Price stability is considered by many to be the vital aspect of a fiat currency because that's the way to retain confidence in it as a store of value and to make it a measuring stick to value a vast range of human activity and natural resources. If a measuring stick is like one of Dali's melting watches, morphing in shape, or an elephant with incredibly long legs, one never knows where one stands.

Printing money can maintain a constant value by increasing the number of fiat units when the size of the pie is increasing and there are more and more units of stuff to be valued and transacted and people.

Also, if productivity is increasing and more and more can be produced for less and less cost, prices would fall. Printing money can avoid deflation, which a lot of people don't like. Assets can be transferred to the money printers without anyone noticing, because prices are stable [when they would otherwise be falling]. Again, I am not saying that asset transfer is a good thing, just is. I am not saying that price stability as an avoidance of human deflationary productivity is a good thing, it just is.

People stashing a lot of money in mattresses isn't a good thing because those are promises being stacked and a vast stack of promises cannot be kept. It's important not to have too many unbackable promises in a community. Paper money [or pixel money] is NOT a reliable store of value. It's just a piece of paper. When too many people have a big stash of cash, then they get the wind up, they will cause hyperinflation when they all pull it out and try to redeem the promise made to them simultaneously.

By printing, their stashes can be stolen by inflating them away, spirited away by quantum tunnelling, right through the walls of the house and the mattress, without disturbing the bed.

When prices are falling, people are encouraged to stash cash. If inflation is burbling along, they are discouraged from holding excessive cash. Governments [the money printers] can steal from savers to fund essential government services such as bankruptcy proceedings and police [to defend assets which will otherwise be stolen]. Savers are the only ones who can be stolen from without active force [taxation and other feather plucking from golden geese causes too much squawking and commotion - taxation by stealth is like a swan paddling along the surface of water; smooth as silk viewed from above but going like hell underneath].

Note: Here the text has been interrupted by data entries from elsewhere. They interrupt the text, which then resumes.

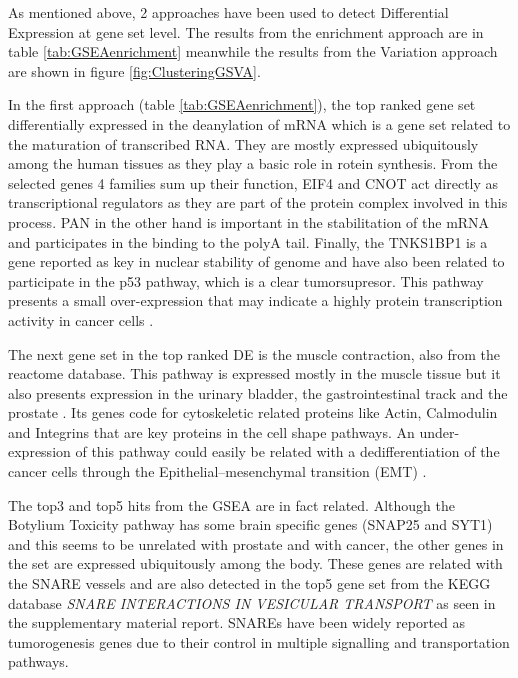 \documentclass[9pt,twocolumn,twoside]{gsajnl}
\begin{document}
As mentioned above, 2 approaches have been used to detect Differential Expression at gene set level. The results from the enrichment approach are in table \ref{tab:GSEAenrichment} meanwhile the results from the Variation approach are shown in figure \ref{fig:ClusteringGSVA}.

In the first approach (table \ref{tab:GSEAenrichment}), the top ranked gene set differentially expressed in the deanylation of mRNA which is a gene set related to the maturation of transcribed RNA. They are mostly expressed ubiquitously among the human tissues as they play a basic role in rotein synthesis. From the selected genes 4 families sum up their function, EIF4 and CNOT act directly as transcriptional regulators as they are part of the protein complex involved in this process. PAN in the other hand is important in the stabilitation of the mRNA and participates in the binding to the polyA tail. Finally, the TNKS1BP1 is a gene reported as key in nuclear stability of genome and have also been related to participate in the p53 pathway, which is a clear tumorsupresor. This pathway presents a small over-expression that may indicate a highly protein transcription activity in cancer cells \cite{proteinatlas}.

The next gene set in the top ranked DE is the muscle contraction, also from the reactome database. This pathway is expressed mostly in the muscle tissue but it also presents expression in the urinary bladder, the gastrointestinal track and the prostate \cite{proteinatlas}. Its genes code for cytoskeletic related proteins like Actin, Calmodulin and Integrins that are key proteins in the cell shape pathways. An under-expression of this pathway could easily be related with a dedifferentiation of the cancer cells through the Epithelial–mesenchymal transition (EMT) \citep{yilmaz2009emt}.

The top3 and top5 hits from the GSEA are in fact related. Although the Botylium Toxicity pathway has some brain specific genes (SNAP25 and SYT1) and this seems to be unrelated with prostate and with cancer, the other genes in the set are expressed ubiquitously among the body. These genes are related with the SNARE vessels and are also detected in the top5 gene set from the KEGG database \textit{SNARE INTERACTIONS IN VESICULAR TRANSPORT} as seen in the supplementary material report. SNAREs have been widely reported as tumorogenesis genes due to their control in multiple signalling and transportation pathways.
\end{document}

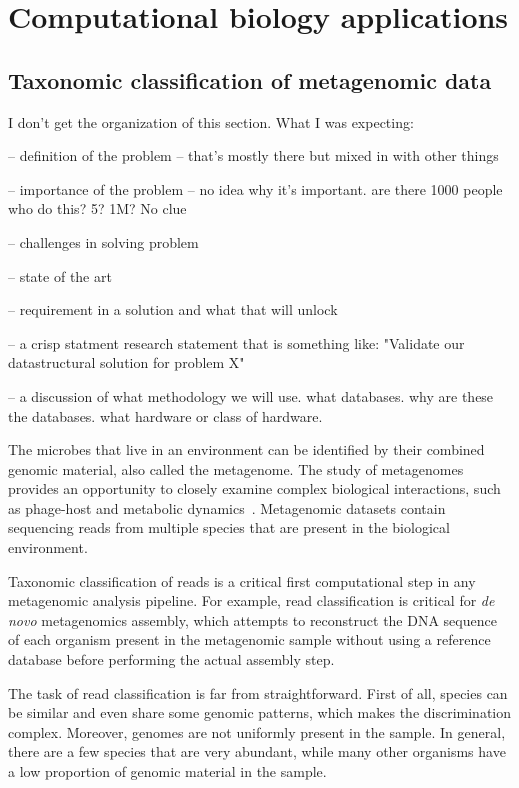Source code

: 
\section{Computational biology applications}


\subsection{Taxonomic classification of metagenomic data}

{\color{red} I don't get the organization of this section.  What I was expecting:

-- definition of the problem -- that's mostly there but mixed in with other things

-- importance of the problem -- no idea why it's important.  are there 1000 people who do this?  5?  1M?  No clue 

-- challenges in solving problem

-- state of the art

-- requirement in a solution and what that will unlock

-- a crisp statment research statement that is something like: "Validate our datastructural solution for problem X"

-- a discussion of what methodology we will use.  what databases.  why are these the databases.  what hardware or class of hardware.
}

The microbes that live in an environment can be identified by their combined genomic material, also called the metagenome.
The study of metagenomes provides an opportunity to closely examine complex biological interactions, such as phage-host and metabolic dynamics~\cite{national2007new}.
Metagenomic datasets contain sequencing reads from multiple species that are present in the biological environment. 

Taxonomic classification of reads is a critical first computational step in any metagenomic analysis pipeline.
For example, read classification is critical for \emph{de novo} metagenomics assembly, which attempts to reconstruct the DNA sequence of each organism present in the metagenomic sample without using a reference database before performing the actual assembly step.

The task of read classification is far from straightforward.
First of all, species can be similar and even share some genomic patterns, which makes the discrimination complex. 
Moreover, genomes are not uniformly present in the sample.
In general, there are a few species that are very abundant, while many other organisms have a low proportion of genomic material in the sample.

So, now you can see that I was right, not wrong. Which is, I reaffirm, not to say that I agree with the process taken to extremes, but certainly to the extent that our great and admirable idol, Uncle Al, KBE, has done.

He has printed to perfection. Give or take a $billion or two. Which is an amazing achievement given the fact that it's an infinitely variable world and predicting mob behaviour, especially in financial manias of irrational exuberance, is notably difficult.

The point for we investors is to know that the printers will print and these processes will proceed. That just is what happens. You might not like it and might think there's a better way, that just as the the day has dawned, it will be. There are consequences. Being in the right position BEFORE those consequences are recognized is a good idea, with watchful waiting to ensure that the processes are indeed proceeding on plan and retreat and regrouping isn't a better idea.

I had to do an unseemly retreat and regrouping following the Globalstar debacle and the far greater crunching of market miscreants than I expected would be required to tidy up the market [me turning out to also be a miscreant which I fortunately recognized before the headmaster got the cane out - made myself scarce].